** Material to process follows **

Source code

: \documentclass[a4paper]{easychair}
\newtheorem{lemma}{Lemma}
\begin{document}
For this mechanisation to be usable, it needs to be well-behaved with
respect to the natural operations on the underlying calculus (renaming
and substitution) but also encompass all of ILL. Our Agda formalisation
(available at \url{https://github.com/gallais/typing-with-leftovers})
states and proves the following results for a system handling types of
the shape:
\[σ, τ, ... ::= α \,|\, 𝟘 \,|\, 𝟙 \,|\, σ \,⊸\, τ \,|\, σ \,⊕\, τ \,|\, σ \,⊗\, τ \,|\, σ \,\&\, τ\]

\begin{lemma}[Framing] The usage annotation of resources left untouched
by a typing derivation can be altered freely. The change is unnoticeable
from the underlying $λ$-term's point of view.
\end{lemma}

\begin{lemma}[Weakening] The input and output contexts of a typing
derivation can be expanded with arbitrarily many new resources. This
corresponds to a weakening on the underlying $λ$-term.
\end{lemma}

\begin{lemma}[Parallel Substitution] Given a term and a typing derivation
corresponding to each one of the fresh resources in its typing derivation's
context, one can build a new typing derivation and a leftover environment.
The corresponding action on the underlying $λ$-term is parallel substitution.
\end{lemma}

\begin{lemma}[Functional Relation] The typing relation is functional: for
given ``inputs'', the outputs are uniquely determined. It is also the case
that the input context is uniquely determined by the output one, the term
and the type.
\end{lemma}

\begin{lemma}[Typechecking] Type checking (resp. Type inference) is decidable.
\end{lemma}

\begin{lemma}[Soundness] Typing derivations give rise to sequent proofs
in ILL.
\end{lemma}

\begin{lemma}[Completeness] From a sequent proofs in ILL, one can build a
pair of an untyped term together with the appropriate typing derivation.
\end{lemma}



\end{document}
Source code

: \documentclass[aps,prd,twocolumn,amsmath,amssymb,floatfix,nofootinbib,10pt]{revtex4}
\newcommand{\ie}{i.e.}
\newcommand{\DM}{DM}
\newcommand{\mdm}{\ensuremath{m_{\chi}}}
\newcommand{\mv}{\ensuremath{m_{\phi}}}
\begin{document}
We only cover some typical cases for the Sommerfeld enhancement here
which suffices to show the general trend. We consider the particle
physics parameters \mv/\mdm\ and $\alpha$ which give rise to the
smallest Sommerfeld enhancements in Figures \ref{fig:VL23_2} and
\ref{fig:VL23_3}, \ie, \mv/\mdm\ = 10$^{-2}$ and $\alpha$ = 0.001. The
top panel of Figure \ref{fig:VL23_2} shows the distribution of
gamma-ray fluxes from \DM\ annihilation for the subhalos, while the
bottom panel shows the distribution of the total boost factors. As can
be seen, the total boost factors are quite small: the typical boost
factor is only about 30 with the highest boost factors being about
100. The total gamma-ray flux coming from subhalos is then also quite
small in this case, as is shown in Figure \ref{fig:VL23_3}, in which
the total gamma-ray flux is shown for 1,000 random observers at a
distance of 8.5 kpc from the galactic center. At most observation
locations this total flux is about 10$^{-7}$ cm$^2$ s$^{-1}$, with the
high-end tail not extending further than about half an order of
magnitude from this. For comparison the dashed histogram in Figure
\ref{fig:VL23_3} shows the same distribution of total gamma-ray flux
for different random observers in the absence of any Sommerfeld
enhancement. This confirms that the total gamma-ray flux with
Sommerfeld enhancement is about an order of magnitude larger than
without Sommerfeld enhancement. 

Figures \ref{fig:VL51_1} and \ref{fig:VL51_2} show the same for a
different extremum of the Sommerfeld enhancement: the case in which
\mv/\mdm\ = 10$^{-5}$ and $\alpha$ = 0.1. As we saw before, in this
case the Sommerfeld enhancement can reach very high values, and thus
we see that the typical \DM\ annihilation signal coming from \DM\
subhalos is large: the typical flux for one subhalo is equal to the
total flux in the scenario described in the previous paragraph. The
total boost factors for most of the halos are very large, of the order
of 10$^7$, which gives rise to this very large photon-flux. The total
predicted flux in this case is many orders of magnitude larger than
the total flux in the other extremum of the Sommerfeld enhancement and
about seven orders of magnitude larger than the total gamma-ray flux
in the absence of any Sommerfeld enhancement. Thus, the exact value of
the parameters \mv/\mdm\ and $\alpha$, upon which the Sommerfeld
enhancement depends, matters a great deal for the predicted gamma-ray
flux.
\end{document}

** End of Material to process **
** Material to process follows **

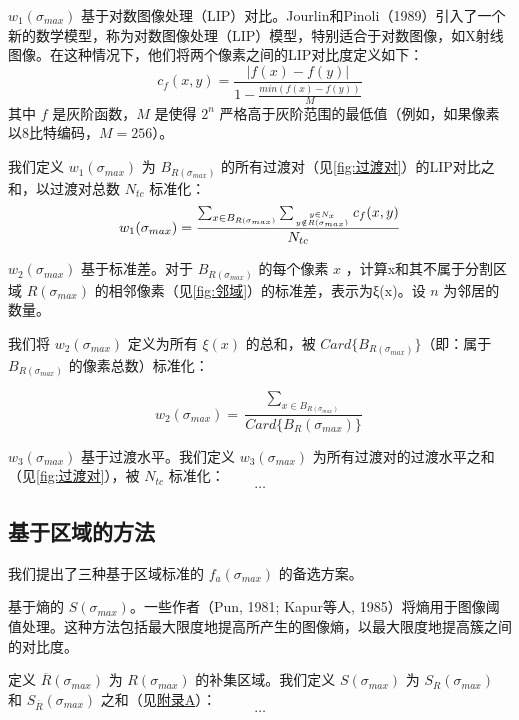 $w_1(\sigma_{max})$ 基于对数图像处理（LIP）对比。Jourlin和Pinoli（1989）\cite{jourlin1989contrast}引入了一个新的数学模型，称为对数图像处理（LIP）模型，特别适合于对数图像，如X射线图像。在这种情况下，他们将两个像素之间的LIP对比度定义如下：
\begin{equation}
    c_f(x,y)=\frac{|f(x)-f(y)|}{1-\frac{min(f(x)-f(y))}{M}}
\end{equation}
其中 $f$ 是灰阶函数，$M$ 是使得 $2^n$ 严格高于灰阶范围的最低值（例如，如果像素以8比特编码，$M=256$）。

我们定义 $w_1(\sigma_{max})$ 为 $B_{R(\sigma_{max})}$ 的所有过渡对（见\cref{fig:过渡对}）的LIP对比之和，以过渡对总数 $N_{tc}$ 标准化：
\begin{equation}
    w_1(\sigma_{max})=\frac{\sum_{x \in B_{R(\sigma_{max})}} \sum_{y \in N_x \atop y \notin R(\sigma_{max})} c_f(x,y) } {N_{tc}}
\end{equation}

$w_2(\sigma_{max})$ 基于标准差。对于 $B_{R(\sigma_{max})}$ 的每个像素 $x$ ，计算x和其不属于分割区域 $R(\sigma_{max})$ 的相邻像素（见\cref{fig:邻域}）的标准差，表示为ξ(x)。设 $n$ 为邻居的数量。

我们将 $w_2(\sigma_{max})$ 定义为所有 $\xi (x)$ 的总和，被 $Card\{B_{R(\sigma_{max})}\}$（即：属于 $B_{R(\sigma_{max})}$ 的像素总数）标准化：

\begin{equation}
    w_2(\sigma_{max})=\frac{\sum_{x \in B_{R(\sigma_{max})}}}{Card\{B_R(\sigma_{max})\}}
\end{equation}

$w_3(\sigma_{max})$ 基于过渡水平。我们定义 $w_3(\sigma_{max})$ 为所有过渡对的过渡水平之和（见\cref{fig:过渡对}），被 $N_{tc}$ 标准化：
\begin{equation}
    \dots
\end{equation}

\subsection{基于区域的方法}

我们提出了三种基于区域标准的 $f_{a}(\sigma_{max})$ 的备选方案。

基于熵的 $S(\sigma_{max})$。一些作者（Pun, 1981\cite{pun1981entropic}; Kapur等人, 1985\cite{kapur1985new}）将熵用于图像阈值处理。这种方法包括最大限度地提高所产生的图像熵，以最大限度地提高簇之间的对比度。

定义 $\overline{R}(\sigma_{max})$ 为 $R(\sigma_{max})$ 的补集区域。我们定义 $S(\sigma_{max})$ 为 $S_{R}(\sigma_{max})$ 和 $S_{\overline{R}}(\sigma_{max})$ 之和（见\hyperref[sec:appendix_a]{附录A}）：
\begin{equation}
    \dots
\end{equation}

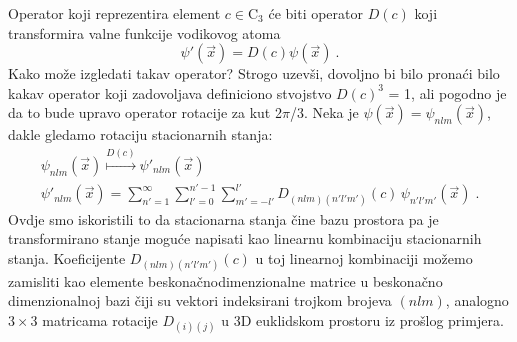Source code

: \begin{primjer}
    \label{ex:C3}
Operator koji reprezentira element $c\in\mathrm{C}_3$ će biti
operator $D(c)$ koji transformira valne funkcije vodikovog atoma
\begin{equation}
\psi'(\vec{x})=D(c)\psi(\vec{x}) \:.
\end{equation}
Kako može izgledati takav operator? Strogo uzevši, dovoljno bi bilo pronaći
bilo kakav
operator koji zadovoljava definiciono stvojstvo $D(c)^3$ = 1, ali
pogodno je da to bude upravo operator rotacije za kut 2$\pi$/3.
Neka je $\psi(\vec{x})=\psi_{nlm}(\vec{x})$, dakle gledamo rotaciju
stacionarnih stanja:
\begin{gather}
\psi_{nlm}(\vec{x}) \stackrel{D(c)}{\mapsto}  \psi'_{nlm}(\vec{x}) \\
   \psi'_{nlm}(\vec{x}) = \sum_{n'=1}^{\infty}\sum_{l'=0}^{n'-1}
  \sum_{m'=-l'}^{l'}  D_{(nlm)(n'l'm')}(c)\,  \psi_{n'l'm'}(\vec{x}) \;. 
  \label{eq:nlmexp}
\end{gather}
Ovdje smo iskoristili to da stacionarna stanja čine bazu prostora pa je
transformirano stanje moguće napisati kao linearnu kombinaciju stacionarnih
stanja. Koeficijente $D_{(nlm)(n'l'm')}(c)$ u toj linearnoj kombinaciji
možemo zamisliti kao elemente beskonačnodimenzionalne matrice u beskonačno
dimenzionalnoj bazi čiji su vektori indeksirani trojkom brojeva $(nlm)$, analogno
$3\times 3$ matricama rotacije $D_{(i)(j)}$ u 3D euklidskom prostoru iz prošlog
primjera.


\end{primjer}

** End of Material to process **

Instructions for the task:
If a line in the records holds the string "very", copy it.

Task response:
case the Sommerfeld enhancement can reach very high values, and thus
total boost factors for most of the halos are very large, of the order
of 10$^7$, which gives rise to this very large photon-flux. The total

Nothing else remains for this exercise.